Bank of Canada raises mortgage qualifying rate


It just got harder for buyers to qualify for mortgages in Canada after the central bank raised the conventional five-year mortgage rate from 5.14 per cent to 5.34 per cent used in stress tests that determine borrowers' eligibility.

The jump in the mortgage qualifying rate comes after Canada’s largest lenders raised their benchmark posted five-year fixed mortgage rates in recent weeks in line with the increase of the cost of borrowing.

The central bank qualifying rate is separate from the actual mortgage rates offered by banks to borrowers, but is used to assess homebuyers' eligibility who are seeking loans.
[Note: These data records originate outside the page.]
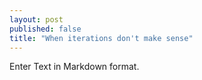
 ```yaml
---
layout: post
published: false
title: "When iterations don't make sense"
---
```



Enter Text in Markdown format.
Homebuyers with less than a 20 per cent down payment seeking an insured mortgage must qualify at the central bank’s benchmark five-year mortgage rate.

Homebuyers with 20 per cent down payment seeking an uninsured mortgage must  prove they can handle payments at a qualifying rate of the greater of the central bank's five-year benchmark rate or two percentage points higher than the contractual mortgage rate.

Borrowers now qualify for less than what they could afford earlier this year, and therefore they can make some adjustments in order to make a purchase. Like purchasing a smaller home and taking on less mortgage, or purchasing where prices are lower.

This change will affect the market with home purchases, renewals and refinances.